On 10/24/2016 10:01 AM, Anshuman Khandual wrote:
> This change is part of the isolation requiring coherent device memory
> node's implementation.
>
> Isolation seeking coherent memory node requires isolation from implicit
> memory allocations from user space but at the same time there should also
> have an explicit way to do the allocation. Kernel allocation to this memory
> can be prevented by putting the entire memory in ZONE_MOVABLE for example.
>
> Platform node's both zonelists are fundamental to where the memory comes
> when there is an allocation request.

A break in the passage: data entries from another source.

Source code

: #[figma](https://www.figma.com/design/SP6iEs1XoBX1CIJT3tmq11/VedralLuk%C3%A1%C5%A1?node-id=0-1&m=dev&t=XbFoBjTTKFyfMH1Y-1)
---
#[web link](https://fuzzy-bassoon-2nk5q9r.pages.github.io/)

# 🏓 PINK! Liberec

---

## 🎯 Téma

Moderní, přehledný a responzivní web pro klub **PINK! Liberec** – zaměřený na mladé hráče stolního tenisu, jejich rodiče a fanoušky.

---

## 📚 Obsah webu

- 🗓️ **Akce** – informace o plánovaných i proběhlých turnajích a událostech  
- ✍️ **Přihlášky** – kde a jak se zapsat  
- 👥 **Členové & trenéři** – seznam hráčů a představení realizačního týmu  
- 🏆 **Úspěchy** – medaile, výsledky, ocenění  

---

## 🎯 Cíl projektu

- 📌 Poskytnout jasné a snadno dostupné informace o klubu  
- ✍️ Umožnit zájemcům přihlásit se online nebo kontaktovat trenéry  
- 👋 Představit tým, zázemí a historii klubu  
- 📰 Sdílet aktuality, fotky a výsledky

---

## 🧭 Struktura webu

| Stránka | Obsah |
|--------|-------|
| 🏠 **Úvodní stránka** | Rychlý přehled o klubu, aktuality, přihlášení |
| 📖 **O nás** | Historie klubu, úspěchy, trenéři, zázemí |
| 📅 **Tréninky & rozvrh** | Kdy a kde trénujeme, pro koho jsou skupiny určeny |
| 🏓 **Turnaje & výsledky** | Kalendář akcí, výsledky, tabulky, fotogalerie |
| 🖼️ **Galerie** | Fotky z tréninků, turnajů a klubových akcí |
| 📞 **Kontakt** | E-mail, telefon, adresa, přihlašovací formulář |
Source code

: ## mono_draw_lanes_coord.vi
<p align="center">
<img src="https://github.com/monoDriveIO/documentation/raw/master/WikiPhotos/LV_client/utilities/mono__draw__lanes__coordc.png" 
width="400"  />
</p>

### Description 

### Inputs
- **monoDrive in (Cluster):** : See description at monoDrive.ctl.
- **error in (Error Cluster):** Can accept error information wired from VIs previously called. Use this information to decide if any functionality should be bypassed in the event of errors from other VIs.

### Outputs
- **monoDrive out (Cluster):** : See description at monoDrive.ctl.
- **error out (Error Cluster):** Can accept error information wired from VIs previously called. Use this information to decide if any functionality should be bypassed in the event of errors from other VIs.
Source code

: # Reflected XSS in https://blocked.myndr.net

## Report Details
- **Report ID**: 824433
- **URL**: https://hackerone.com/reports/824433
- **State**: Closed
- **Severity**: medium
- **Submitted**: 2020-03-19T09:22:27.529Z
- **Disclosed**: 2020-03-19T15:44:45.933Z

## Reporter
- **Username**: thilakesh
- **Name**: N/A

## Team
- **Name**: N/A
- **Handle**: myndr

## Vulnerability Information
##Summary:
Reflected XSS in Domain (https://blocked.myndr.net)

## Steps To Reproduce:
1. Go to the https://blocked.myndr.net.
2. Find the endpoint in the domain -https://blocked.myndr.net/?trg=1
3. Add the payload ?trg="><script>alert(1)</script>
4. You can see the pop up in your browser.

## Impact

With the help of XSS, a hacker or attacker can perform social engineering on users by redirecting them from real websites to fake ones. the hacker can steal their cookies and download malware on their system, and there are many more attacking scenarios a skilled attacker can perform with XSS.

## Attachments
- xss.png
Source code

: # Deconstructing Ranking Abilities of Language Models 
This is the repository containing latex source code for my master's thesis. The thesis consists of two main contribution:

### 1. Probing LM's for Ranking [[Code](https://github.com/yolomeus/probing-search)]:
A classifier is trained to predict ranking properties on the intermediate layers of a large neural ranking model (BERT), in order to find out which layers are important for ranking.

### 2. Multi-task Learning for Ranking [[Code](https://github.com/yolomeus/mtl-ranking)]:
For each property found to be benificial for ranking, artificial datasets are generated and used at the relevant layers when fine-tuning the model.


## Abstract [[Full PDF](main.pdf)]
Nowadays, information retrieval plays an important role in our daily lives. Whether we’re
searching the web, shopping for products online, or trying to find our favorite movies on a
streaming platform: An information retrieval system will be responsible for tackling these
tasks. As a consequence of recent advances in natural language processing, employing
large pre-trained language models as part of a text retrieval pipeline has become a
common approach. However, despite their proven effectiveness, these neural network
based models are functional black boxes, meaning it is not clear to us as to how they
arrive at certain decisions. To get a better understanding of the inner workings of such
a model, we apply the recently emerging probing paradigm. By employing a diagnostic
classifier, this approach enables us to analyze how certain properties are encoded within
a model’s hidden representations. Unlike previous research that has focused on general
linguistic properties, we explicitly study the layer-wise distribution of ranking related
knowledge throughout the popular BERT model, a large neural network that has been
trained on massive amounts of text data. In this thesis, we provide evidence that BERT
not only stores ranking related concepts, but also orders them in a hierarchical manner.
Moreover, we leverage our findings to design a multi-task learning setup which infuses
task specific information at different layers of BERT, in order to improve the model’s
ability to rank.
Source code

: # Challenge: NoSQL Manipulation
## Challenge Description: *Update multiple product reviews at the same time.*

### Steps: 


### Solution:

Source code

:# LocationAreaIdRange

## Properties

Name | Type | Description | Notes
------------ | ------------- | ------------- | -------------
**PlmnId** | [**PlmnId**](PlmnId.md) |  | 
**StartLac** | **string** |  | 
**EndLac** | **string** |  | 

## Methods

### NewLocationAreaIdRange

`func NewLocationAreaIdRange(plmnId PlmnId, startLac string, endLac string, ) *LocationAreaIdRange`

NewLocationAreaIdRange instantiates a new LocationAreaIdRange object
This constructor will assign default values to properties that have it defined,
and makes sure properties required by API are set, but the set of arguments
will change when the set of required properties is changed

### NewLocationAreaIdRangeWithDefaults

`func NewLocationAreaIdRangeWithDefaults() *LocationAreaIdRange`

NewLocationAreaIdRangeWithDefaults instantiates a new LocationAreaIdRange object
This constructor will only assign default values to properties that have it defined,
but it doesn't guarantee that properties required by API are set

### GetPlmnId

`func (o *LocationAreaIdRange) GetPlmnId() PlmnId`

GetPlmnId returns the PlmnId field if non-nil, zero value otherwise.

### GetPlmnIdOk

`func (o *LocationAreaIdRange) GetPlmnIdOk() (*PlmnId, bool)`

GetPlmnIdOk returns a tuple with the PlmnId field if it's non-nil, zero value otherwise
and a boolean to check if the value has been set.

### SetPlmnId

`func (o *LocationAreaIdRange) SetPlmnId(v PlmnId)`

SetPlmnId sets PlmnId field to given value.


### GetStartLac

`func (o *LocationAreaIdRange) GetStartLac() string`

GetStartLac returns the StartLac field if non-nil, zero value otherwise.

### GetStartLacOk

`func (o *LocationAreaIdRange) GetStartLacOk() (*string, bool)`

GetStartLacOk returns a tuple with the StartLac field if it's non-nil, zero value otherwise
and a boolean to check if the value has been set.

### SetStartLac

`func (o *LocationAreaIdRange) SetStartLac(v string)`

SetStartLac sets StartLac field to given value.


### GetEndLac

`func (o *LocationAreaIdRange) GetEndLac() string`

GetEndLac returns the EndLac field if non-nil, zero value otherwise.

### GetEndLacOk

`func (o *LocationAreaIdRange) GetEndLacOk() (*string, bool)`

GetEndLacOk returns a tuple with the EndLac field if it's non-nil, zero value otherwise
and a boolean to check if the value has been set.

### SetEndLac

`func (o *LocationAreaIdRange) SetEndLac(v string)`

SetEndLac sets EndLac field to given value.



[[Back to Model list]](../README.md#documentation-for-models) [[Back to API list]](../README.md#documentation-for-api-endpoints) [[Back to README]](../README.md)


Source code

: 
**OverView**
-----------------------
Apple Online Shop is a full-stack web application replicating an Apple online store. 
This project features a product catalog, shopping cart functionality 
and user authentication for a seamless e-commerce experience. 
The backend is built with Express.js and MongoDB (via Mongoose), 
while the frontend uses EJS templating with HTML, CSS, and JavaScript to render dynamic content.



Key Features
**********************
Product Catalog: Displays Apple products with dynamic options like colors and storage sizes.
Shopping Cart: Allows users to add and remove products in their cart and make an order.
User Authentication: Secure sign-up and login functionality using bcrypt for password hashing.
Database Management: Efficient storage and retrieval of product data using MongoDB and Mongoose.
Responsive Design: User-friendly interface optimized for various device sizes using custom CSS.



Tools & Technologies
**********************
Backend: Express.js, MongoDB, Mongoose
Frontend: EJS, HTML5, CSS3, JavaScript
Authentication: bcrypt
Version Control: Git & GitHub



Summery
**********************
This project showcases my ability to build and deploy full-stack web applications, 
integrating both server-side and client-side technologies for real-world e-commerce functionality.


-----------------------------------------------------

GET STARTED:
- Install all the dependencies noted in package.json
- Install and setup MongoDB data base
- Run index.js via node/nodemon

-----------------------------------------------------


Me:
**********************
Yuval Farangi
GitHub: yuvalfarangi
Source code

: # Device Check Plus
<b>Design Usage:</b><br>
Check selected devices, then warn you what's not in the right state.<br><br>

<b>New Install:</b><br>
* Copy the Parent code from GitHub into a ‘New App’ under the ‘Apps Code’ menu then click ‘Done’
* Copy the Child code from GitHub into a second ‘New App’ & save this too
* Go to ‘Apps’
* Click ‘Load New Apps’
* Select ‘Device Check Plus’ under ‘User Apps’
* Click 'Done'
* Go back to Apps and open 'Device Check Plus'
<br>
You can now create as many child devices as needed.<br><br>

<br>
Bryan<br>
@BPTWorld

In order to achieve the two objectives
> stated above, zonelists building process has to change as both zonelists
> (FALLBACK and NOFALLBACK) gives access to the node's memory zones during
> any kind of memory allocation. The following changes are implemented in
> this regard.
>
> (1) Coherent node's zones are not part of any other node's FALLBACK list
> (2) Coherent node's FALLBACK list contains it's own memory zones followed
> by all system RAM zones in normal order
> (3) Coherent node's zones are part of it's own NOFALLBACK list
>
> The above changes which will ensure the following which in turn isolates
> the coherent memory node as desired.
>
> (1) There wont be any implicit allocation ending up in the coherent node
> (2) __GFP_THISNODE marked allocations will come from the coherent node
> (3) Coherent memory can also be allocated through MPOL_BIND interface
>
> Sample zonelist configuration:
>
> [NODE (0)] System RAM node
> ZONELIST_FALLBACK (0xc00000000140da00)
> (0) (node 0) (DMA 0xc00000000140c000)
> (1) (node 1) (DMA 0xc000000100000000)
> ZONELIST_NOFALLBACK (0xc000000001411a10)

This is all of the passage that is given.